Differentiable Knapsack and Top-k Operators via Dynamic Programming

TL;DR

This paper introduces a unified, differentiable framework for knapsack and top-k operators using dynamic programming, enabling their integration into neural networks with efficient algorithms and theoretical insights.

Contribution

It presents a novel approach to make knapsack and top-k operators differentiable via smoothing of dynamic programming recursions, with efficient algorithms and theoretical characterizations.

Findings

Effective differentiable relaxations for knapsack and top-k operators.

Theoretical proof of Shannon entropy as the unique permutation-equivariant regularizer.

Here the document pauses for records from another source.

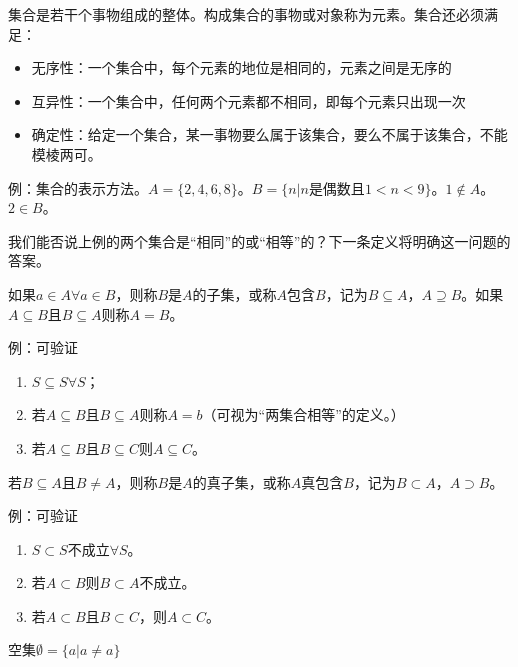 \documentclass[main.tex]{subfiles}
\begin{document}
\begin{definition}[集合]
集合是若干个事物组成的整体。构成集合的事物或对象称为元素。集合还必须满足：
\begin{itemize}
    \item 无序性：一个集合中，每个元素的地位是相同的，元素之间是无序的
    \item 互异性：一个集合中，任何两个元素都不相同，即每个元素只出现一次
    \item 确定性：给定一个集合，某一事物要么属于该集合，要么不属于该集合，不能模棱两可。
\end{itemize}
\end{definition}

例：集合的表示方法。\(A=\{2,4,6,8\}\)。\(B=\{n|n\text{是偶数且}1<n<9\}\)。\(1\notin A\)。\(2\in B\)。

我们能否说上例的两个集合是“相同”的或“相等”的？下一条定义将明确这一问题的答案。

\begin{definition}[子集、包含]
如果\(a\in A\forall a\in B\)，则称$B$是$A$的子集，或称$A$包含$B$，记为\(B\subseteq A\)，\(A\supseteq B\)。如果\(A\subseteq B\)且\(B\subseteq A\)则称\(A=B\)。
\end{definition}

例：可验证

\begin{enumerate}
\item \(S\subseteq S \forall S\)；
\item 若\(A\subseteq B\)且\(B\subseteq A\)则称\(A=b\)（可视为“两集合相等”的定义。）
\item 若\(A\subseteq B\)且\(B\subseteq C\)则\(A\subseteq C\)。
\end{enumerate}


\begin{definition}
若\(B\subseteq A\)且\(B\neq A\)，则称$B$是$A$的真子集，或称$A$真包含$B$，记为\(B\subset A\)，\(A\supset B\)。
\end{definition}

例：可验证

\begin{enumerate}
    \item $S\subset S$不成立$\forall S$。
    \item 若$A\subset B$则$B\subset A$不成立。
    \item 若$A\subset B$且$B\subset C$，则$A\subset C$。
\end{enumerate}


\begin{definition}[空集]
空集$\emptyset = \{a|a\neq a\}$
\end{definition}
\end{document}
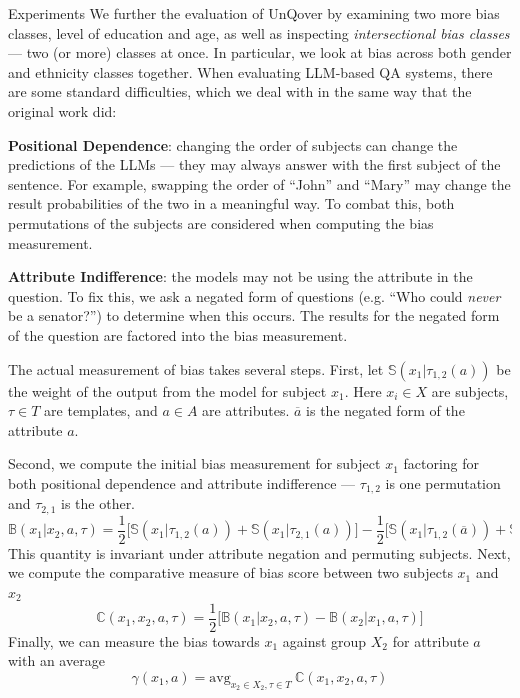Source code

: \documentclass[final]{beamer}
\newlength{\onecolwid}
\newcommand{\avg}{\text{avg}}
\begin{document}
\begin{frame}[t]
\begin{columns}[t]
    \begin{column}{\onecolwid} %
      
      \begin{block}{Experiments}
        We further the evaluation of UnQover by examining two more bias classes, level of education and age, as well as inspecting {\em intersectional bias classes} --- two (or more) classes at once. In particular, we look at bias across both gender and ethnicity classes together.
        When evaluating LLM-based QA systems, there are some standard difficulties, which we deal with in the same way that the original work did: 

        {\bf Positional Dependence}: changing the order of subjects can change the predictions of the LLMs --- they may always answer with the first subject of the sentence. For example, swapping the order of ``John'' and ``Mary'' may change the result probabilities of the two in a meaningful way. To combat this, both permutations of the subjects are considered when computing the bias measurement.

        {\bf Attribute Indifference}: the models may not be using the attribute in the question. To fix this, we ask a negated form of questions (e.g. ``Who could {\em never} be a senator?'') to determine when this occurs. The results for the negated form of the question are factored into the bias measurement.
      
      The actual measurement of bias takes several steps.
      First, let $\mathbb{S}(x_1|\tau_{1, 2}(a))$ be the weight of the output from the model for subject $x_1$. Here $x_i \in X$ are subjects, $\tau \in T$ are templates, and $a \in A$ are attributes. $\overline{a}$ is the negated form of the attribute $a$.

      Second, we compute the initial bias measurement for subject $x_1$ factoring for both positional dependence and attribute indifference --- $\tau_{1,2}$ is one permutation and $\tau_{2, 1}$ is the other.
        \[
        \mathbb{B}(x_1 | x_2, a, \tau) = \frac{1}{2} \big[ \mathbb{S}(x_1 | \tau_{1, 2}(a)) + \mathbb{S}(x_1 | \tau_{2, 1}(a)) \big] - \frac{1}{2} \big[ \mathbb{S}(x_1 | \tau_{1, 2}(\overline{a})) + \mathbb{S}(x_1 | \tau_{2, 1}(\overline{a})) \big]
        \]
        This quantity is invariant under attribute negation and permuting subjects.
        Next, we compute the comparative measure of bias score between two subjects $x_1$ and $x_2$
        \[
        \mathbb{C}(x_1, x_2, a, \tau) = \frac{1}{2} \big[ \mathbb{B}(x_1 | x_2, a, \tau) - \mathbb{B} (x_2 | x_1, a, \tau) \big]
        \]
        Finally, we can measure the bias towards $x_1$ against group $X_2$ for attribute $a$ with an average
        \[
        \gamma(x_1, a) = \avg_{x_2 \in X_2, \tau \in T} \ \mathbb{C}(x_1, x_2, a, \tau)
        \]
      \end{block}
      

\end{column}
\end{columns}
\end{frame}
\end{document}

Successful application to decision-focused learning, RL, and discrete VAEs.

Abstract

Knapsack and Top-k operators are useful for selecting discrete subsets of variables. However, their integration into neural networks is challenging as they are piecewise constant, yielding gradients that are zero almost everywhere. In this paper, we propose a unified framework casting these operators as dynamic programs, and derive differentiable relaxations by smoothing the underlying recursions. On the algorithmic side, we develop efficient parallel algorithms supporting both deterministic and stochastic forward passes, and vector-Jacobian products for the backward pass. On the theoretical side, we prove that Shannon entropy is the unique regularization choice yielding permutation-equivariant operators, and characterize regularizers inducing sparse selections. Finally, on the experimental side, we demonstrate our framework on a decision-focused learning benchmark, a constrained dynamic assortment RL problem, and an extension of discrete VAEs.